» EXTRACTED INFORMATION:

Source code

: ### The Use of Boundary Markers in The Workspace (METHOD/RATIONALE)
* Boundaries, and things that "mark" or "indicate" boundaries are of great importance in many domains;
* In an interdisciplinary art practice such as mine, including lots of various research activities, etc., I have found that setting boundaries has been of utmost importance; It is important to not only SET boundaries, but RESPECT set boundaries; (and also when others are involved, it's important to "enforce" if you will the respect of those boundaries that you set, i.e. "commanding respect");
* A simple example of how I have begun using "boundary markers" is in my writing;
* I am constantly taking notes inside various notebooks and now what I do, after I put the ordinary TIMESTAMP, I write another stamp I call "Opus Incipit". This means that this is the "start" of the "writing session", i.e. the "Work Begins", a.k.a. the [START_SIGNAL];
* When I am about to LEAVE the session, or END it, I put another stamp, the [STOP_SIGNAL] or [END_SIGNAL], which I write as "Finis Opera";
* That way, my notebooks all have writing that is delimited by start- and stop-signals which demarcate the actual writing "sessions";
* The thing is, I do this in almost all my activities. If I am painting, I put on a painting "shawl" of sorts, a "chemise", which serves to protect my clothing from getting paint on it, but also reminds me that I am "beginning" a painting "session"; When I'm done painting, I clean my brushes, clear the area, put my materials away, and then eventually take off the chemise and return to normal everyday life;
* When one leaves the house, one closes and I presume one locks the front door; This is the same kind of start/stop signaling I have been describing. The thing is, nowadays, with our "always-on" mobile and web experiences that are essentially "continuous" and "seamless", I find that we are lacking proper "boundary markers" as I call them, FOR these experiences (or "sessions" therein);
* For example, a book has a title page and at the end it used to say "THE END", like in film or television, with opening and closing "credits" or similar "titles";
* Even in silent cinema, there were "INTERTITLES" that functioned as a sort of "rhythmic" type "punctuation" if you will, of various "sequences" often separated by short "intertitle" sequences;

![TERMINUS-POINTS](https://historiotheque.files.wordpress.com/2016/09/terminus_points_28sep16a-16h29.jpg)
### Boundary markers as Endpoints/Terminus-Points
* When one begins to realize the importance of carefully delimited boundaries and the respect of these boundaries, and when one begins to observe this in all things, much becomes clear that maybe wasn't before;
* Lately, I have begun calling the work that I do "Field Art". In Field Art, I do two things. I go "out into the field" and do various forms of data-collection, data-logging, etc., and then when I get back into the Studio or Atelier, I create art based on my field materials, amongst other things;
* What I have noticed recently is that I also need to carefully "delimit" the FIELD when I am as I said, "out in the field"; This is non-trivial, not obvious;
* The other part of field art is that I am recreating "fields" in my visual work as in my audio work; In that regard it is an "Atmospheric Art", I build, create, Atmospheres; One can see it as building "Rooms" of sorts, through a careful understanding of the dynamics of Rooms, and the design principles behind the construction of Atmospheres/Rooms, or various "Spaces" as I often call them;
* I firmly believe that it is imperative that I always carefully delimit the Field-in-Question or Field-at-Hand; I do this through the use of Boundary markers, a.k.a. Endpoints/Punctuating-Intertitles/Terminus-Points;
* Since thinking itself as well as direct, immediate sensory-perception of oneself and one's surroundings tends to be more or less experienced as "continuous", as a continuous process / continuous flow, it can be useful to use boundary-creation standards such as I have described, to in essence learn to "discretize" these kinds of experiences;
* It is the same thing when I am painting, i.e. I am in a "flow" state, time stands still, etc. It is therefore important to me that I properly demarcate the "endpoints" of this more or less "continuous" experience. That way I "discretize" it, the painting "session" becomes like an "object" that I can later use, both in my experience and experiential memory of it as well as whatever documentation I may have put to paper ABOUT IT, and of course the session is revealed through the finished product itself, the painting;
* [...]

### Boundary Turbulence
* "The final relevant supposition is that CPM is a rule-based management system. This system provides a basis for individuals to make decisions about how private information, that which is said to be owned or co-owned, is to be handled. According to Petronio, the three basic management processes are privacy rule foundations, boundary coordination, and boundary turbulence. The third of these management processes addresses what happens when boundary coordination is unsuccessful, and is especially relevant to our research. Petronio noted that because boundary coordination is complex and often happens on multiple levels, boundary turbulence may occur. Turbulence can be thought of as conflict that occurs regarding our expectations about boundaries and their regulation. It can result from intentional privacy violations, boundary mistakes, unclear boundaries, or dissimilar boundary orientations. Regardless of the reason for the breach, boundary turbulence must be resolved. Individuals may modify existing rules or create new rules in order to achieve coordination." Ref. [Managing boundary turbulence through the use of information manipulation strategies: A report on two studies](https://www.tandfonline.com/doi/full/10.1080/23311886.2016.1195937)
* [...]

» AIM OF THE TASK: If a line of the records above contains the word "flow", count it; then give the total and nothing more.

» YOUR RESPONSE: 2